Nonetheless, there it was, staring me straight in the face: a one-liter bottle of Hagerty brand chandelier cleaner proudly brandishing the OU on its front label.
My initial bemusement quickly gave way to intense curiosity when I noticed that a rival product, Westinghouse’s Extend-a-Finish chandelier cleaner, did not seem to have kosher certification.
What could possibly lie behind this mystery? The laws of kashrut, its philosophy and rationale, are matters that have been discussed for centuries by the Talmud and later generations of scholars.
Some, such as Maimonides in the Guide to the Perplexed, have suggested that they are based on concerns regarding health and nutrition, while others, such as Nahmanides, see them as linked with the well-being of the soul.
Rabbi Samson Raphael Hirsch, the great 19th century Orthodox German thinker, wrote in his work Horeb, “Just as the external Temple, which represents your holy mission and to which you should sanctify yourself, becomes desecrated by impurity ... so are these foods impure and unfit for your spirit, as far as they are all of them the living place of activity for your own being which is summoned unto holiness.”
Clearly, keeping kosher is about consumption, about the food and drink that we put into our system.
And while the complexities of modern manufacturing processes have undoubtedly raised all sorts of interesting issues, many of which are far beyond the understanding of mere laymen, it is difficult to see what any of this has to do with cleaning a light fixture.
Sure, when it comes to non-food items that might come into contact with food, such as pans or even the machinery on assembly lines, there are questions that one might wish to explore regarding the kinds of lubricants or release agents that are utilized, in case they contain non-kosher ingredients.
But what on earth – or in heaven – does that have to do with a product aimed at maintaining the sparkle of a decorative lamp? The answer, it would appear, has a lot more to do with dollars than devoutness.
As Larissa Faw noted in a December 2013 Forbes magazine article entitled, “Is Kosher the Next Big Food Trend?”, the perception among many American consumers, be they Jewish or not, is “that kosher is somehow better, purer, and healthier than non-kosher.”

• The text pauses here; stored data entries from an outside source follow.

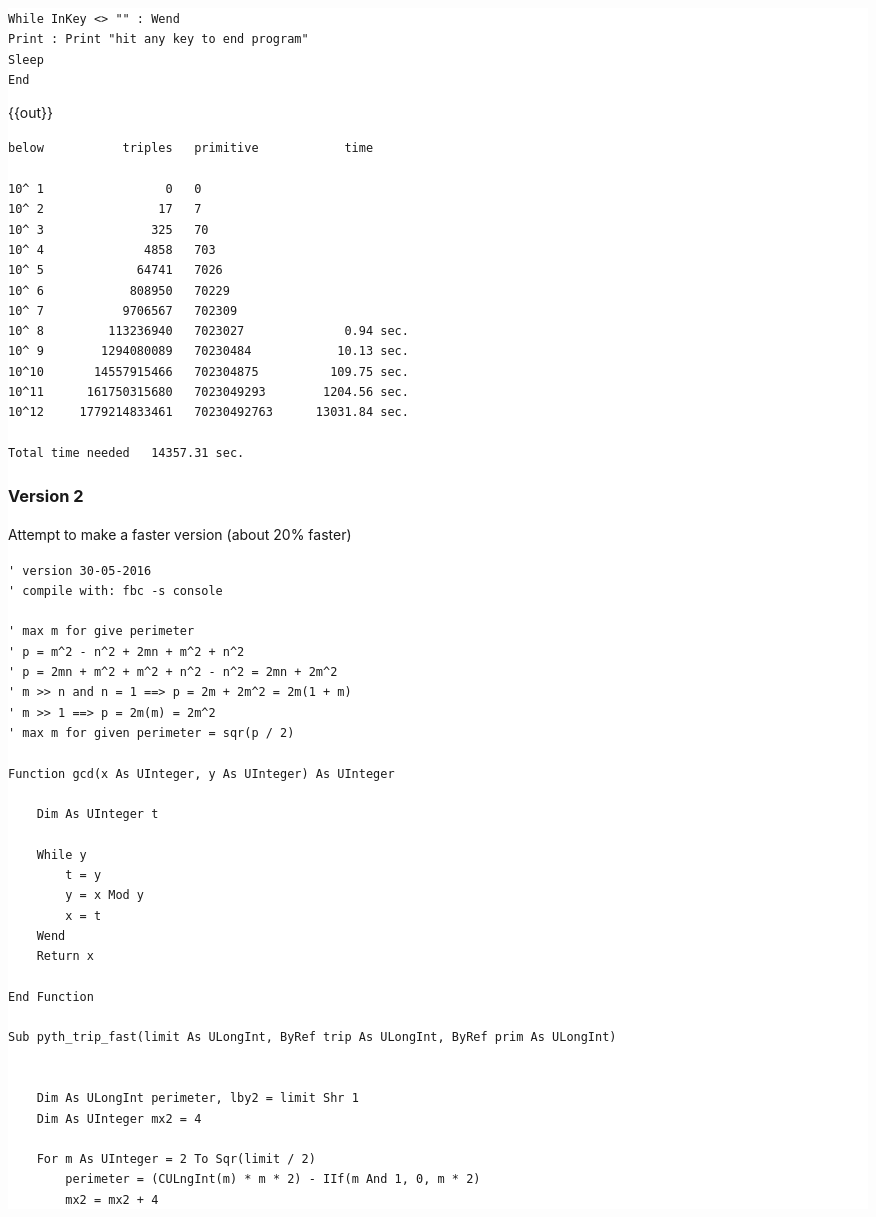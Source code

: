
 ```freebasic
While InKey <> "" : Wend
Print : Print "hit any key to end program"
Sleep
End
```

{{out}}

```txt
below           triples   primitive            time

10^ 1                 0   0             
10^ 2                17   7             
10^ 3               325   70            
10^ 4              4858   703           
10^ 5             64741   7026          
10^ 6            808950   70229         
10^ 7           9706567   702309        
10^ 8         113236940   7023027              0.94 sec.
10^ 9        1294080089   70230484            10.13 sec.
10^10       14557915466   702304875          109.75 sec.
10^11      161750315680   7023049293        1204.56 sec.
10^12     1779214833461   70230492763      13031.84 sec.

Total time needed   14357.31 sec.
```


### Version 2

Attempt to make a faster version (about 20% faster)


```freebasic
' version 30-05-2016
' compile with: fbc -s console

' max m for give perimeter
' p = m^2 - n^2 + 2mn + m^2 + n^2
' p = 2mn + m^2 + m^2 + n^2 - n^2 = 2mn + 2m^2
' m >> n and n = 1 ==> p = 2m + 2m^2 = 2m(1 + m)
' m >> 1 ==> p = 2m(m) = 2m^2
' max m for given perimeter = sqr(p / 2)

Function gcd(x As UInteger, y As UInteger) As UInteger

    Dim As UInteger t

    While y
        t = y
        y = x Mod y
        x = t
    Wend
    Return x

End Function

Sub pyth_trip_fast(limit As ULongInt, ByRef trip As ULongInt, ByRef prim As ULongInt)


    Dim As ULongInt perimeter, lby2 = limit Shr 1
    Dim As UInteger mx2 = 4

    For m As UInteger = 2 To Sqr(limit / 2)
        perimeter = (CULngInt(m) * m * 2) - IIf(m And 1, 0, m * 2)
        mx2 = mx2 + 4
```
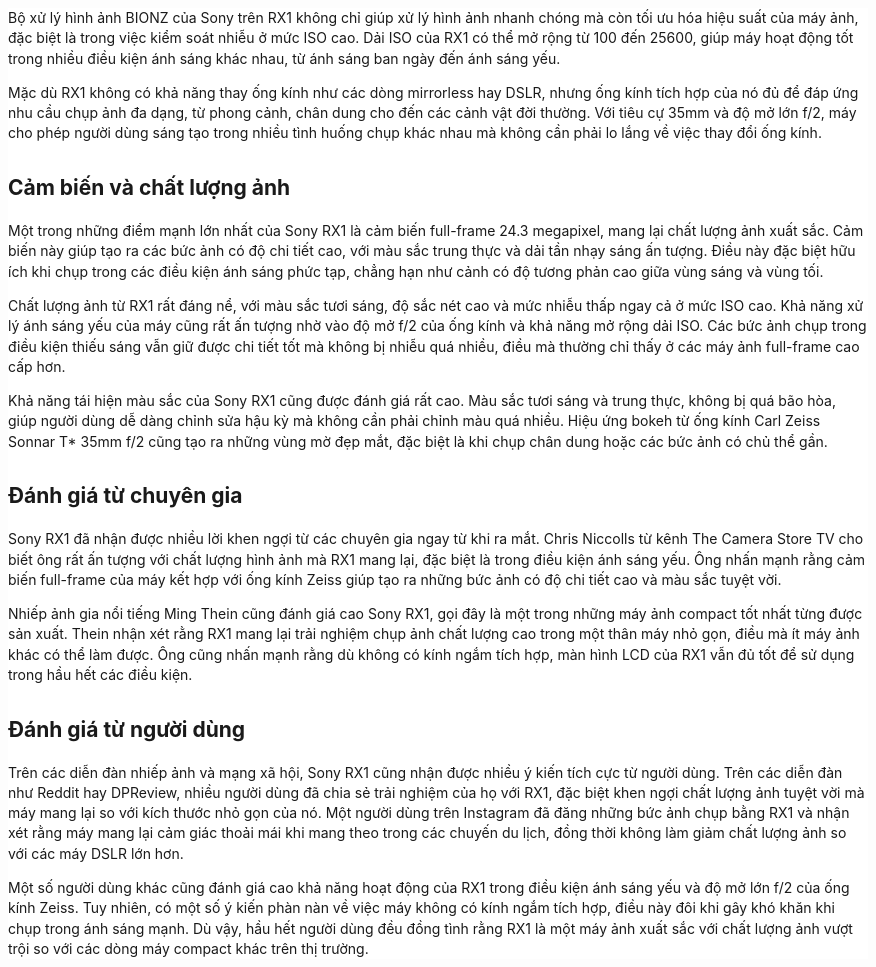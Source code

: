 Bộ xử lý hình ảnh BIONZ của Sony trên RX1 không chỉ giúp xử lý hình ảnh nhanh chóng mà còn tối ưu hóa hiệu suất của máy ảnh, đặc biệt là trong việc kiểm soát nhiễu ở mức ISO cao. Dải ISO của RX1 có thể mở rộng từ 100 đến 25600, giúp máy hoạt động tốt trong nhiều điều kiện ánh sáng khác nhau, từ ánh sáng ban ngày đến ánh sáng yếu.

Mặc dù RX1 không có khả năng thay ống kính như các dòng mirrorless hay DSLR, nhưng ống kính tích hợp của nó đủ để đáp ứng nhu cầu chụp ảnh đa dạng, từ phong cảnh, chân dung cho đến các cảnh vật đời thường. Với tiêu cự 35mm và độ mở lớn f/2, máy cho phép người dùng sáng tạo trong nhiều tình huống chụp khác nhau mà không cần phải lo lắng về việc thay đổi ống kính.

## Cảm biến và chất lượng ảnh

Một trong những điểm mạnh lớn nhất của Sony RX1 là cảm biến full-frame 24.3 megapixel, mang lại chất lượng ảnh xuất sắc. Cảm biến này giúp tạo ra các bức ảnh có độ chi tiết cao, với màu sắc trung thực và dải tần nhạy sáng ấn tượng. Điều này đặc biệt hữu ích khi chụp trong các điều kiện ánh sáng phức tạp, chẳng hạn như cảnh có độ tương phản cao giữa vùng sáng và vùng tối.

Chất lượng ảnh từ RX1 rất đáng nể, với màu sắc tươi sáng, độ sắc nét cao và mức nhiễu thấp ngay cả ở mức ISO cao. Khả năng xử lý ánh sáng yếu của máy cũng rất ấn tượng nhờ vào độ mở f/2 của ống kính và khả năng mở rộng dải ISO. Các bức ảnh chụp trong điều kiện thiếu sáng vẫn giữ được chi tiết tốt mà không bị nhiễu quá nhiều, điều mà thường chỉ thấy ở các máy ảnh full-frame cao cấp hơn.

Khả năng tái hiện màu sắc của Sony RX1 cũng được đánh giá rất cao. Màu sắc tươi sáng và trung thực, không bị quá bão hòa, giúp người dùng dễ dàng chỉnh sửa hậu kỳ mà không cần phải chỉnh màu quá nhiều. Hiệu ứng bokeh từ ống kính Carl Zeiss Sonnar T* 35mm f/2 cũng tạo ra những vùng mờ đẹp mắt, đặc biệt là khi chụp chân dung hoặc các bức ảnh có chủ thể gần.

## Đánh giá từ chuyên gia

Sony RX1 đã nhận được nhiều lời khen ngợi từ các chuyên gia ngay từ khi ra mắt. Chris Niccolls từ kênh The Camera Store TV cho biết ông rất ấn tượng với chất lượng hình ảnh mà RX1 mang lại, đặc biệt là trong điều kiện ánh sáng yếu. Ông nhấn mạnh rằng cảm biến full-frame của máy kết hợp với ống kính Zeiss giúp tạo ra những bức ảnh có độ chi tiết cao và màu sắc tuyệt vời.

Nhiếp ảnh gia nổi tiếng Ming Thein cũng đánh giá cao Sony RX1, gọi đây là một trong những máy ảnh compact tốt nhất từng được sản xuất. Thein nhận xét rằng RX1 mang lại trải nghiệm chụp ảnh chất lượng cao trong một thân máy nhỏ gọn, điều mà ít máy ảnh khác có thể làm được. Ông cũng nhấn mạnh rằng dù không có kính ngắm tích hợp, màn hình LCD của RX1 vẫn đủ tốt để sử dụng trong hầu hết các điều kiện.

## Đánh giá từ người dùng

Trên các diễn đàn nhiếp ảnh và mạng xã hội, Sony RX1 cũng nhận được nhiều ý kiến tích cực từ người dùng. Trên các diễn đàn như Reddit hay DPReview, nhiều người dùng đã chia sẻ trải nghiệm của họ với RX1, đặc biệt khen ngợi chất lượng ảnh tuyệt vời mà máy mang lại so với kích thước nhỏ gọn của nó. Một người dùng trên Instagram đã đăng những bức ảnh chụp bằng RX1 và nhận xét rằng máy mang lại cảm giác thoải mái khi mang theo trong các chuyến du lịch, đồng thời không làm giảm chất lượng ảnh so với các máy DSLR lớn hơn.

Một số người dùng khác cũng đánh giá cao khả năng hoạt động của RX1 trong điều kiện ánh sáng yếu và độ mở lớn f/2 của ống kính Zeiss. Tuy nhiên, có một số ý kiến phàn nàn về việc máy không có kính ngắm tích hợp, điều này đôi khi gây khó khăn khi chụp trong ánh sáng mạnh. Dù vậy, hầu hết người dùng đều đồng tình rằng RX1 là một máy ảnh xuất sắc với chất lượng ảnh vượt trội so với các dòng máy compact khác trên thị trường.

In fact, according to a study conducted by Mintel, only 15 percent of those who purchase kosher products are motivated by religious reasoning. And estimates are that there are tens of thousands of products certified as kosher, generating billions of dollars in revenue for major and minor American manufacturers.
Without a doubt, labeling something as kosher has taken on added marketing value, and it was perhaps inevitable that some firms would seek such a stamp of approval, even if the product in question has nothing to do with food.
That may be understandable, but what is less so is the willingness of a respected agency such as the Orthodox Union to go along with such shenanigans, and to agree to give their imprimatur to a cleaning liquid for chandeliers.
Sadly, this appears to be a case of putting profits before the prophets. It is a misuse of the trust that a kosher symbol is meant to inspire, and it sends a terrible message about the meaning and significance of our faith and its values.
This is merely one of many problems that have arisen with kosher supervision in general, which has become a big business and runs the risk of overlooking what is truly at stake.
It is time for rabbis in North America and elsewhere to take a stand, and demand that kosher supervising agencies such as the OU and others stop straying beyond the mandates of halacha and common sense.
When they do so, they imperil the very same religious integrity they seek to uphold.
Yes, Israel is meant to be a light unto the nations. But, I can assure you, that has little to do with the cleanliness of the ceiling bulbs in one’s home.